The image, however, is of a group of lads on a stag night for whom sessions in the field are a necessary evil in between sessions in the bar.
It's unfair and it's inaccurate. But it's the perception now. And once perceptions are set, they are harder to shift than red wine stains on cricket whites.
It's an image reinforced every time an England player behaves like a fool. Few people can seriously believe Jonny Bairstow or Ben Duckett committed serious indiscretions but, at a time of heightened sensitivity, their actions have provided ammunition for those who want to sustain the narrative that talks of a squad out of control or a team in an alcohol-fuelled crisis.
And it's an image reinforced every time anyone from either set-up is interviewed. The England management, knowing they can't be seen to minimise incidents that, deep down, most of them feel are trivial, inadvertently fan the flames when they talk of "unacceptable" behaviour or impose fines upon players for actions that, if they are honest, they saw every week of their own touring lives. Moeen, with the best of intentions, did the same on Sunday.
Duckett may well need to recalibrate his work-life balance but he is nothing worse than a good-natured halfwit who has been scapegoated by the ECB to show they mean business. A thousand former players - and at least one in the current team - are thinking 'There but for the grace of God...' A more senior, more valuable, player might well have been treated more leniently.
The Australia management, meanwhile, need only sigh and look serious.

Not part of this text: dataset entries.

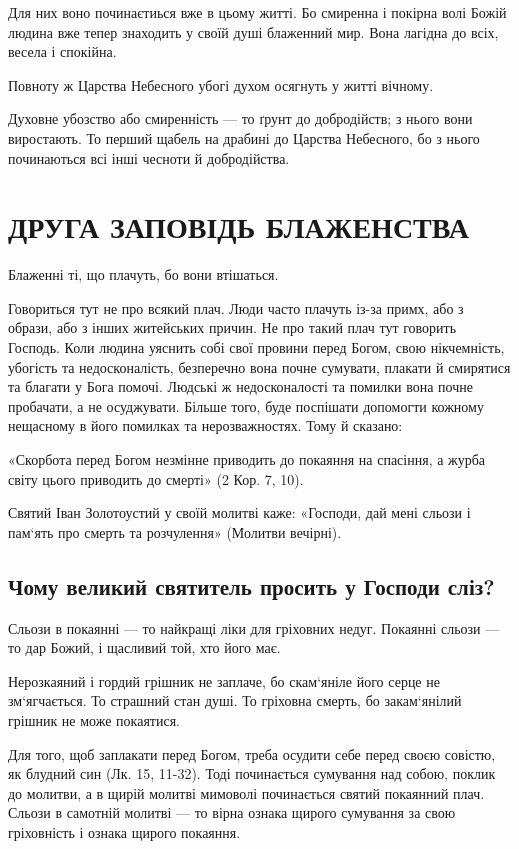 \documentclass[main.tex]{subfiles}
\begin{document}
Для них воно починаєтиься вже в цьому житті. Бо смиренна і покірна волі Божій людина вже тепер знаходить у своїй душі блаженний мир. Вона лагідна до всіх, весела і спокійна.

Повноту ж Царства Небесного убогі духом осягнуть у житті вічному.

Духовне убозство або смиренність — то ґрунт до добродійств; з нього вони виростають. То перший щабель на драбині до Царства Небесного, бо з нього починаються всі інші чесноти й добродійства.

\section{ДРУГА ЗАПОВІДЬ БЛАЖЕНСТВА}

Блаженні ті, що плачуть, бо вони втішаться.

Говориться тут не про всякий плач. Люди часто плачуть із-за примх, або з образи, або з інших житейських причин. Не про такий плач тут говорить Господь. Коли людина уяснить собі свої провини перед Богом, свою нікчемність, убогість та недосконалість, безперечно вона почне сумувати, плакати й смирятися та благати у Бога помочі. Людські ж недосконалості та помилки вона почне пробачати, а не осуджувати. Більше того, буде поспішати допомогти кожному нещасному в його помилках та нерозважностях. Тому й сказано:

«Скорбота перед Богом незмінне приводить до покаяння на спасіння, а журба світу цього приводить до смерті» (2 Кор. 7, 10).

Святий Іван Золотоустий у своїй молитві каже: «Господи, дай мені сльози і пам`ять про смерть та розчулення» (Молитви вечірні).

\subsection{Чому великий святитель просить у Господи сліз?}

Сльози в покаянні — то найкращі ліки для гріховних недуг. Покаянні сльози — то дар Божий, і щасливий той, хто його має.

Нерозкаяний і гордий грішник не заплаче, бо скам`яніле його серце не зм`ягчається. То страшний стан душі. То гріховна смерть, бо закам`янілий грішник не може покаятися.

Для того, щоб заплакати перед Богом, треба осудити себе перед своєю совістю, як блудний син (Лк. 15, 11-32). Тоді починається сумування над собою, поклик до молитви, а в щирій молитві мимоволі починається святий покаянний плач. Сльози в самотній молитві — то вірна ознака щирого сумування за свою гріховність і ознака щирого покаяння.
\end{document}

Darren Lehmann, the Australia coach, played it magnificently over the weekend when, with the gravitas of a weapons inspector, he suggested the Duckett affair was "not funny", thereby passively giving credence to the theory that there is a serious problem at the heart of the England set-up.
That's Darren Lehmann who, a few days earlier in a Guardian interview, recalled a story from his career where, having been up all night celebrating Yorkshire's County Championship success in 2001, he drank the remnants of some champagne out of his helmet before going out to bat. When Australia have a drink it's portrayed as bonding and banter; when England do so it's portrayed as aggression and alcoholism.
Really, we're only days from the headline: "England player fails to use coaster in bar", accompanied by a po-faced interview in which a former player suggests it reflects a lack of respect for Australian furniture and the downfall of British society.
All England's problems here stem from that fateful September night in Bristol. They didn't just lose a fine allrounder, their best fielder and the balance of their team. They gained a ball and chain. The events of that night hang over this England squad like a cloud; it nags at them like a toothache; they drag it around like an anvil. Whatever the rights and wrongs of the affair, the incident has handed this squad some heavy baggage and a narrative that may well come to define the tour.
But it remains absurd and unfair to judge the entire squad on the actions of one man who isn't even here.
It would probably be harsh to pin the blame for all this on the England management. They can't legislate for a guy greeting an opposition player with a 'good-natured' head-butt, any more than they legislate for players pouring beer over one another. And even in a late-night venue such as The Avenue, which could hardly pretend to be salubrious, there is something fundamentally antisocial about a sports team living down to its stereotyping.
However, the management might reflect on the wisdom of imposing a curfew. Not only might it have been interpreted as an acceptance of a need to curb a drinking culture within the team, but the decision to relax it on a few, selected nights might also encourage binging. It might encourage a sense of 'we'd best make the most of this because we're not going to be allowed out for another couple of weeks'.
You wonder, too, how the relationship between the players and their security guards might develop now. It was, after all, those guards that reported Duckett's behaviour to the team management. They had been asked to, of course, and they are employed by the ECB. But we do not want a situation where the players feel they are being judged and assessed even when they are encouraged to let their hair down or, even worse, a situation where they try to give their security detail the slip.
And, all this talk of a drinking culture is a red herring for the issues that actually require confronting. If England really want to improve in Test cricket, they will look at the marginalisation of the county championship programme, the departure from technical coaching throughout the game, and the reliance upon English conditions in home Tests that has provided an illusion that all is well. These subjects may not make for catchy headlines or simple narratives, but if England want to improve their cricket, it's those factors they'll need to look at, not what time their players go to bed.
It would be much easier to sustain that argument, however, if the likes of Duckett Bairstow et al could just be a little more sensible. Sure, they haven't been so bad. But they have to understand that eyes are upon them. They have to act accordingly.